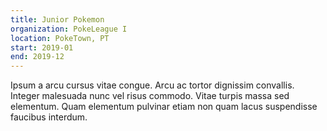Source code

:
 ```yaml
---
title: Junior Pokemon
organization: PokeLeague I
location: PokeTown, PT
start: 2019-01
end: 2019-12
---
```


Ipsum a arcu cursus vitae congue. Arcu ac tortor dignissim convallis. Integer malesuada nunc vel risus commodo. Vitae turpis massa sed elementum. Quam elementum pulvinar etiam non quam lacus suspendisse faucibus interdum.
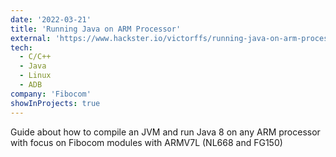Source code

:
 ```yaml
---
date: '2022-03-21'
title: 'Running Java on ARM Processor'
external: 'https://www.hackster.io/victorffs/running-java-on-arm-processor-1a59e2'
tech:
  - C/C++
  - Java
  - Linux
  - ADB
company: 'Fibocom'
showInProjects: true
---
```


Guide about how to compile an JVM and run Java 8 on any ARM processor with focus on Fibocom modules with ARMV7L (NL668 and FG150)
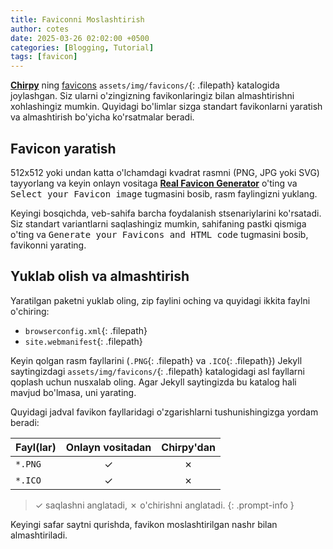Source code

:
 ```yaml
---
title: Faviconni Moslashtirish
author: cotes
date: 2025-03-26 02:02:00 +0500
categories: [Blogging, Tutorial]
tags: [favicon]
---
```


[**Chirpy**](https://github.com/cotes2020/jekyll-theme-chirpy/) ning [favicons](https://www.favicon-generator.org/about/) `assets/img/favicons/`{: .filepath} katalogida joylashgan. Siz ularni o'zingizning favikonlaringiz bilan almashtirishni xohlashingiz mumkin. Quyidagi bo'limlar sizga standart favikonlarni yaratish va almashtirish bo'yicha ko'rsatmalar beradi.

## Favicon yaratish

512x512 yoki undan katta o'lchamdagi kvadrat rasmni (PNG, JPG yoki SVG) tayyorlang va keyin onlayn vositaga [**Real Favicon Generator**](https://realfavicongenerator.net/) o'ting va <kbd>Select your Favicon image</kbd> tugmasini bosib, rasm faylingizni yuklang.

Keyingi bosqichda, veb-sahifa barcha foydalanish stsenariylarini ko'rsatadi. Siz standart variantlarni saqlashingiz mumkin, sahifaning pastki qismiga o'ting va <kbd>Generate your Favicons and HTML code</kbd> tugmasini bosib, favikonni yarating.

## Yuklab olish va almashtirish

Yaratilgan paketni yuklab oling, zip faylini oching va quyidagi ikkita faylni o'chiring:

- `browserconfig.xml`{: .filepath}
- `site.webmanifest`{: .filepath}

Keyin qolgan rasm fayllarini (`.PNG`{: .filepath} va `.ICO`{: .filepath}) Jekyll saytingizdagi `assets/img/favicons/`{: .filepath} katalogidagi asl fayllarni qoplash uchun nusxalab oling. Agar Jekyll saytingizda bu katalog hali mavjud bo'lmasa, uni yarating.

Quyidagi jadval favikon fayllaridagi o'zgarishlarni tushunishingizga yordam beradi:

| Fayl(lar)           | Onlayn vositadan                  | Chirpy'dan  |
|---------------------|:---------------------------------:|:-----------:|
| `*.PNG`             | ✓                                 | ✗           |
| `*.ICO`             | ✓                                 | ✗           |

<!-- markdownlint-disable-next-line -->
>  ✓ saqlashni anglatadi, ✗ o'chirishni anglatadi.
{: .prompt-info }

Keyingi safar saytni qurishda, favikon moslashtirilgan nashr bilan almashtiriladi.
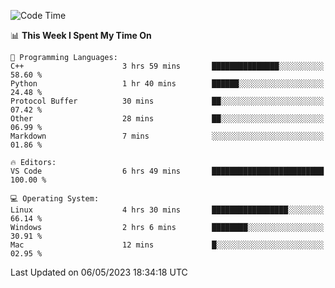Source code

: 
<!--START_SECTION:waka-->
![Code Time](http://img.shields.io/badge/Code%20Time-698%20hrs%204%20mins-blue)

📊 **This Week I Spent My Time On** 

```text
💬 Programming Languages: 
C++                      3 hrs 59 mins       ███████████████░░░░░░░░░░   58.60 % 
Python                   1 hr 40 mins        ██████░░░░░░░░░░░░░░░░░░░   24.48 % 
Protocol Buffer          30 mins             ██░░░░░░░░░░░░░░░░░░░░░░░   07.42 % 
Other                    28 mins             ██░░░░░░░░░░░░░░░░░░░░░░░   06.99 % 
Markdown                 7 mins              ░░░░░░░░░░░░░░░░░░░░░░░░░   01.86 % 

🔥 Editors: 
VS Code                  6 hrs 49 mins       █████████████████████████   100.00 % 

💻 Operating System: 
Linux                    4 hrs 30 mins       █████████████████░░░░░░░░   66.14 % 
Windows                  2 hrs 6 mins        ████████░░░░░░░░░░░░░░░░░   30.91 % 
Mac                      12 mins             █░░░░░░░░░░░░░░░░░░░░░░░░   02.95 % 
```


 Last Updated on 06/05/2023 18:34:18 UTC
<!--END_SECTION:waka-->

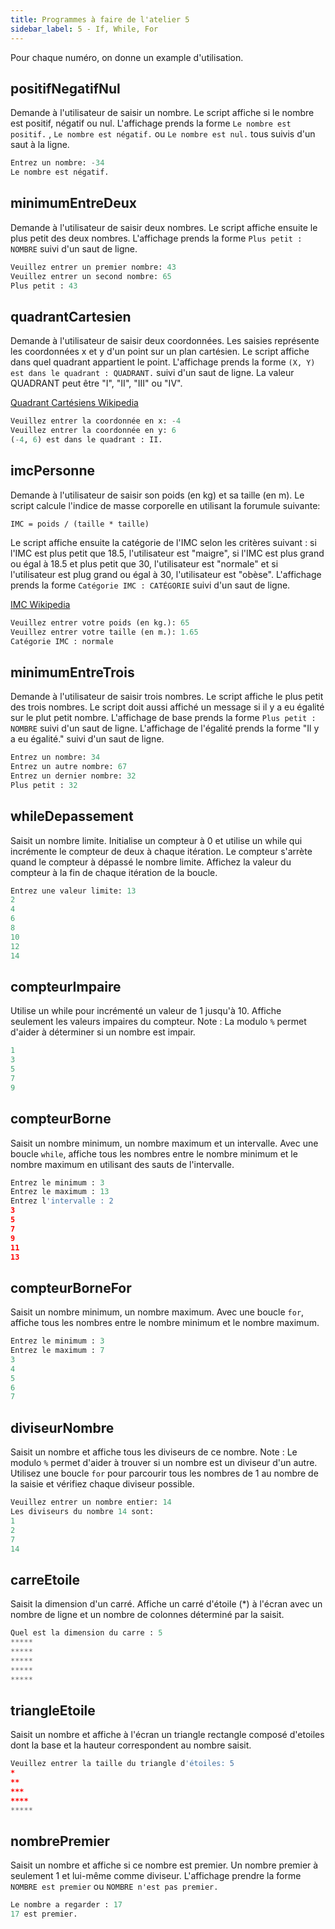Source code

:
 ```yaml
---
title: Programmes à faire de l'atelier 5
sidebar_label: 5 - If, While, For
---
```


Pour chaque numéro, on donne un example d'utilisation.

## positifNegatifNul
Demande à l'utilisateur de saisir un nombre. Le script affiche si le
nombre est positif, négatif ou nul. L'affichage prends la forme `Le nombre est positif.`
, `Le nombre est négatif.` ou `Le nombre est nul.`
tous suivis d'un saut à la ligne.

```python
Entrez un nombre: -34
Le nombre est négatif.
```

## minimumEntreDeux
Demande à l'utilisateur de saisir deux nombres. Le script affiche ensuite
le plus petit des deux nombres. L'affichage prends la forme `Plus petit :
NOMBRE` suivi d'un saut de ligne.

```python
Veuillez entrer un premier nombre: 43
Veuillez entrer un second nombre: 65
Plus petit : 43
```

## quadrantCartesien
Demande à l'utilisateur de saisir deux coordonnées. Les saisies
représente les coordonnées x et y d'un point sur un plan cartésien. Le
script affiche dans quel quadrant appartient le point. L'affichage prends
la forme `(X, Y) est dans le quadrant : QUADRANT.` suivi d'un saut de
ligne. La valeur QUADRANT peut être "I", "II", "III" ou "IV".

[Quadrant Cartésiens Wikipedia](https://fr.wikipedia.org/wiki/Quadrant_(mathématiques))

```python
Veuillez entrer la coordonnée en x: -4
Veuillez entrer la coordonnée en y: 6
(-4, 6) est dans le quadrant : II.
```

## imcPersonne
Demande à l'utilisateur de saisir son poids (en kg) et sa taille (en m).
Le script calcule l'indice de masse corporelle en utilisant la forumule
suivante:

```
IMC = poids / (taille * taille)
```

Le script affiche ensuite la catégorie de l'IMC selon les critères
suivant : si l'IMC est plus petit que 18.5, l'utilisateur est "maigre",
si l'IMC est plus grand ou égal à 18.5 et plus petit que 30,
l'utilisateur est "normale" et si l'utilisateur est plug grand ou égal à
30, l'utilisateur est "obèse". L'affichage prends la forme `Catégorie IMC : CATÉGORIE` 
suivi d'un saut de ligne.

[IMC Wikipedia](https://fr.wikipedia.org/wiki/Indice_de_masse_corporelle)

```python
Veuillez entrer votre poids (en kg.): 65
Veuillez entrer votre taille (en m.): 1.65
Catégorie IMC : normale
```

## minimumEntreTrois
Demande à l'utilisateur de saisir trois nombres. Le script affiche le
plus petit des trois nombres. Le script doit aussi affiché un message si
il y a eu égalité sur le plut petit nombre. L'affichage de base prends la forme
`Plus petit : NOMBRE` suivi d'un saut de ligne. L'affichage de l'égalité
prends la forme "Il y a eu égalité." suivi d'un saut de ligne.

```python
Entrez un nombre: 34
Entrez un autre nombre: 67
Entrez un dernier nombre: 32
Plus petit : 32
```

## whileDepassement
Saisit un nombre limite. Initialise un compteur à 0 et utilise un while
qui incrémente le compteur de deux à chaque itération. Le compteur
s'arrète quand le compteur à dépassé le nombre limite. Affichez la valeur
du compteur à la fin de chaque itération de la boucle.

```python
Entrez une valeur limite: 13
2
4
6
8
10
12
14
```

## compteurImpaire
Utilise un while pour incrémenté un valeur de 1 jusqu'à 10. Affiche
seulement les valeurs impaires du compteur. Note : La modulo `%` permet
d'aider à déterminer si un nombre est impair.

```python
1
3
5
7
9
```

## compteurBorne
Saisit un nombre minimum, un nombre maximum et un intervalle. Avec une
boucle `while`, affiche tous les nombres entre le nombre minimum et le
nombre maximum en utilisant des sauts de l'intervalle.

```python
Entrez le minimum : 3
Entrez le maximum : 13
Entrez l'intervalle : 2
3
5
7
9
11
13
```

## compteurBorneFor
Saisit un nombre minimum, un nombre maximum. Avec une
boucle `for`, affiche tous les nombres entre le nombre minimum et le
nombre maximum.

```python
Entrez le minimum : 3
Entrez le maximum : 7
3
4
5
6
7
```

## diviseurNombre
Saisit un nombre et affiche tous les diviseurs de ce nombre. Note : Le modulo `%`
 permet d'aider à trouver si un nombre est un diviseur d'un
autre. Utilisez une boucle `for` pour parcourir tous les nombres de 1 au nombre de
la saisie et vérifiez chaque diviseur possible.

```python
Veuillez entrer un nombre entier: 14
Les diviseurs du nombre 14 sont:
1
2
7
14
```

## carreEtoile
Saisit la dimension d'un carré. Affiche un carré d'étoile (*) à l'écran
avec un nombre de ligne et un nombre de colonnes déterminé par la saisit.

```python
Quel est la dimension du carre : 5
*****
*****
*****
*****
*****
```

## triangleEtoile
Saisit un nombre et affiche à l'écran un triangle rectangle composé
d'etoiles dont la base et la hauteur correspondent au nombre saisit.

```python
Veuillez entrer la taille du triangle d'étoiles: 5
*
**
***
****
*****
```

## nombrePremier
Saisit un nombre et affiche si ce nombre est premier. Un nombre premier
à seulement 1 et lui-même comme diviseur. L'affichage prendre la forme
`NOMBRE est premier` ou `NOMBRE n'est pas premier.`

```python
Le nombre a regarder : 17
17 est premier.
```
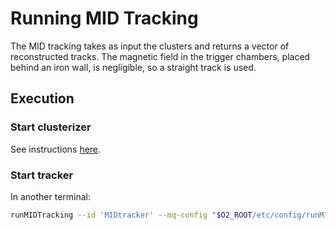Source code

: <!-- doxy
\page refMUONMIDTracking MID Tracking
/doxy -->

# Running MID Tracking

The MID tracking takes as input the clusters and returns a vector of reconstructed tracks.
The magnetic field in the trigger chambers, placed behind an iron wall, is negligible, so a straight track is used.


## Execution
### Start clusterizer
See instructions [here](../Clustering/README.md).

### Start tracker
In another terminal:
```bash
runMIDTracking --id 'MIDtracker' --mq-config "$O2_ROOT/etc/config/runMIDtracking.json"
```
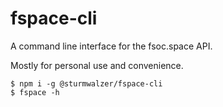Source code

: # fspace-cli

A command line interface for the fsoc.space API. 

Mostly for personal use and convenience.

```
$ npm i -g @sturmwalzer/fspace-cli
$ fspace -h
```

━━━━━━━━━━━━━━━━

**PROBLEM REQUIREMENTS:** An exact copy is needed of every line from the line containing "## triangleEtoile" to the last line of the records; pictures stay out of it.

**RESULT BELOW:**
## triangleEtoile
Saisit un nombre et affiche à l'écran un triangle rectangle composé
d'etoiles dont la base et la hauteur correspondent au nombre saisit.

```python
Veuillez entrer la taille du triangle d'étoiles: 5
*
**
***
****
*****
```

## nombrePremier
Saisit un nombre et affiche si ce nombre est premier. Un nombre premier
à seulement 1 et lui-même comme diviseur. L'affichage prendre la forme
`NOMBRE est premier` ou `NOMBRE n'est pas premier.`

```python
Le nombre a regarder : 17
17 est premier.
```
Source code

: <!-- doxy
\page refMUONMIDTracking MID Tracking
/doxy -->

# Running MID Tracking

The MID tracking takes as input the clusters and returns a vector of reconstructed tracks.
The magnetic field in the trigger chambers, placed behind an iron wall, is negligible, so a straight track is used.


## Execution
### Start clusterizer
See instructions [here](../Clustering/README.md).

### Start tracker
In another terminal:
```bash
runMIDTracking --id 'MIDtracker' --mq-config "$O2_ROOT/etc/config/runMIDtracking.json"
```
Source code

: # fspace-cli

A command line interface for the fsoc.space API. 

Mostly for personal use and convenience.

```
$ npm i -g @sturmwalzer/fspace-cli
$ fspace -h
```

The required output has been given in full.